Most people develop acne when they become socially aware. Firefox just gets an add-on. Mozilla Contacts is an experimental new add-on for the browser that provides one-click access to your address books, provided that you've synchronized them.

Mozilla Contacts lets you sync your various contacts in one place and then easily access them on multiple Web sites. (Credit: Screenshot by Seth Rosenblatt/CNET)

Right now, the add-on has fairly limited features and functionality. It can sync contacts from Gmail, Twitter, LinkedIn, and Plaxo. Mac users can also sync with with local address books, and there are plans to incorporate Thunderbird, locally stored contacts in Windows and other social-networking systems.

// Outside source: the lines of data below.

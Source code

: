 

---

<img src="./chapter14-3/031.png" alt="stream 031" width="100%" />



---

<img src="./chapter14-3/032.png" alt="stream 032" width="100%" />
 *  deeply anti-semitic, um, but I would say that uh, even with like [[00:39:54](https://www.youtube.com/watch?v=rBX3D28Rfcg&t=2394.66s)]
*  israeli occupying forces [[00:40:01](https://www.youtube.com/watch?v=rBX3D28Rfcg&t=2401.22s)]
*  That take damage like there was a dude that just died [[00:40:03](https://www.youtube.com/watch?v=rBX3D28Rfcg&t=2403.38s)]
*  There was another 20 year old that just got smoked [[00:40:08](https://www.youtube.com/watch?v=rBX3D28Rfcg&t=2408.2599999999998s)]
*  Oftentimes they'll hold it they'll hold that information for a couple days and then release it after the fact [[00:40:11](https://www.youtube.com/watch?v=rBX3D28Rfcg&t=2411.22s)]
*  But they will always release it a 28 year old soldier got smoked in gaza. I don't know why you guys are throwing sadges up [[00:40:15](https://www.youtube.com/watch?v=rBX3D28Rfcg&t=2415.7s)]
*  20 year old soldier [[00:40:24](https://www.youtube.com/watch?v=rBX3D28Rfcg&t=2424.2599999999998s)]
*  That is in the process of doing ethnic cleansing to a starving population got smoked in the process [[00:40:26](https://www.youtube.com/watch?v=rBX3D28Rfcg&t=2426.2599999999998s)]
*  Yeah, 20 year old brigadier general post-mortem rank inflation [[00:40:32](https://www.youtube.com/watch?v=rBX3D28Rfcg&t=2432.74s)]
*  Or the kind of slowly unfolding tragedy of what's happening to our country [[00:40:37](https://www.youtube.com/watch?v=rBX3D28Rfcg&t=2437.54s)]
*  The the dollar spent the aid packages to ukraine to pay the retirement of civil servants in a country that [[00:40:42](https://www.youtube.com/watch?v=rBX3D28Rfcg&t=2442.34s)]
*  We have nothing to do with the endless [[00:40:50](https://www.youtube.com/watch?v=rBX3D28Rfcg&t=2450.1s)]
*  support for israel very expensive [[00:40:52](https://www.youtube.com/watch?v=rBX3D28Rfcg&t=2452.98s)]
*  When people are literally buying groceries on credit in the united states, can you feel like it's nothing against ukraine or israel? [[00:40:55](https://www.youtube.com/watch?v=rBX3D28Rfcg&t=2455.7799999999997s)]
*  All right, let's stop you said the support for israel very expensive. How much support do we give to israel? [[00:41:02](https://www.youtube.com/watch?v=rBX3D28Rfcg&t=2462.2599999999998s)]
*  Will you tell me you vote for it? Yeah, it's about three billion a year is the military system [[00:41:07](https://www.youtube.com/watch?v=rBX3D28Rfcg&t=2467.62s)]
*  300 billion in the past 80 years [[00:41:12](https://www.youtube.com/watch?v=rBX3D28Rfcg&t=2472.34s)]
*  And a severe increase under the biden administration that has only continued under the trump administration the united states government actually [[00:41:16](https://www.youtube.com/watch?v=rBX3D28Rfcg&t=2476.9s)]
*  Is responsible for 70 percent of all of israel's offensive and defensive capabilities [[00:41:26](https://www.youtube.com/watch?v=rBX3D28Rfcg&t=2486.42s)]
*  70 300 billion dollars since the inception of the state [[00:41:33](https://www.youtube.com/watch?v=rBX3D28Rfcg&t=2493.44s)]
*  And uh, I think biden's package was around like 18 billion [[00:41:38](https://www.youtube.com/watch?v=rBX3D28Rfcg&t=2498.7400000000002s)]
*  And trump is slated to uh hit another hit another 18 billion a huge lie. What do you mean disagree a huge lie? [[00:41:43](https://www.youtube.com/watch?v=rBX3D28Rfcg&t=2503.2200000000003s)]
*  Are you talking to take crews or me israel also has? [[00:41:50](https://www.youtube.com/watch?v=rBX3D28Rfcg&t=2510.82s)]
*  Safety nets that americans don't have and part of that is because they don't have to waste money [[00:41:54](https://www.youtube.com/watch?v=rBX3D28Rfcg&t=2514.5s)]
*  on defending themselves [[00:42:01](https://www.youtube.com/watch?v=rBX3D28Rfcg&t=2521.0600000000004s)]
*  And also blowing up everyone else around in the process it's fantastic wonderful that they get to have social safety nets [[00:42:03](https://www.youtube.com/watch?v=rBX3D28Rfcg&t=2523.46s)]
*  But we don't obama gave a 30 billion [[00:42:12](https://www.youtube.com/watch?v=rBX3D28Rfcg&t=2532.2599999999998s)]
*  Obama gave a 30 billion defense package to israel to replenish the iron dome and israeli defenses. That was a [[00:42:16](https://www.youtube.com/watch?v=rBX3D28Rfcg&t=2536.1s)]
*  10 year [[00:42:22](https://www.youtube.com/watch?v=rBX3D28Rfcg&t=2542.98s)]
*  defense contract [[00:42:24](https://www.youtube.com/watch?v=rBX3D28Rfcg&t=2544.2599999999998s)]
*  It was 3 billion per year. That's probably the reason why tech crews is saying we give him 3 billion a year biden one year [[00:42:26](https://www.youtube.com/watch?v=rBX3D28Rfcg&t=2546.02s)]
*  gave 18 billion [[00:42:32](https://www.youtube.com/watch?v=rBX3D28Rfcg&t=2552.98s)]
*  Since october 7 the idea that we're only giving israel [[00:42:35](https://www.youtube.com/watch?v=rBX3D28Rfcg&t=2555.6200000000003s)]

Once installed, Contacts can be accessed only from your Tools menu. It opens up a new tab that's limited to entering in user accounts, although helpfully it already has a button for wiping that data. Your contacts list can be viewed in list or icon mode and will default to Twitter avatars as it merges contact data.

Currently, you have to give a site permission to use the data from Contacts, but some popular sites are supported. These include Flickr, Amazon, Yelp, and Gravatar. The add-on will automatically discover Webfinger and HCard data, and if you're looking at a contact in list view there's a search button that should search the Web for information about that person. This feature wasn't working for me, but it's a good idea.

Mozilla Contacts is fun to play with, but unless you're an early adopter there's not a lot here just yet to excite the average user. It is good to see that Mozilla is addressing a potentially killer feature in Google, given the easy ties between Chrome and Gmail.